>>12117365I am still surprised at the lack of AI progress in automating proofs, seeking smaller lemmas and proving them, etc. There is little doubt that AI should be able to eviscerate humans in proof production in general, as well as human-readable proof production in particular. Even if the formalized proof is totally incomprehensible, there would soon develop AI that produced nearly impeccable human readable proofs, including automatically skipping steps in it's exposition considered trivial to researchers. Of course, the proofs would still have to be checked in order to be considered human knowledge, but even proofs which were impossibly large (say 2 million pages in human-readable format) could eventually be considered extremely strong evidence of the validity of the proof just by dint of it having been proven by an AI system known to have produced several major <1000 page proofs known to be correct.
There would be, at the very least, new levels of evidence for propositions. At the lowest level, there would be things like numerical verification of certain cases of conjectures; at the next level, lemmas and theorems very close to a desired theorem which would intuitively imply that the desired theorem being false would be extremely strange and anamolous; followed by increasing levels of evidence in the form of AI-derived formal proofs with varying AI system reliability. Finally, human understanding of the proof would still be considered the gold standard of mathematics.

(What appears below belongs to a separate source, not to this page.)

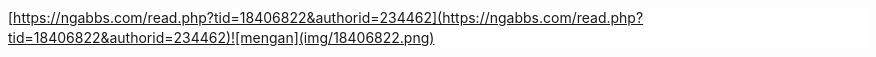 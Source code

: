 [https://ngabbs.com/read.php?tid=18406822&authorid=234462](https://ngabbs.com/read.php?tid=18406822&authorid=234462)![mengan](img/18406822.png)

In fact, this distinction of evidence has already happened with the proof of the Four Color theorem via computer checking, which still has a form not considered entirely human comprehensible even though it has been optimized by the coq proof assistant from it's longer, original computer proof of the 1970s. There is still the desire for a shorter proof that does not require a proof assistant to verify so many steps, and this type of mathematics will probably never go away.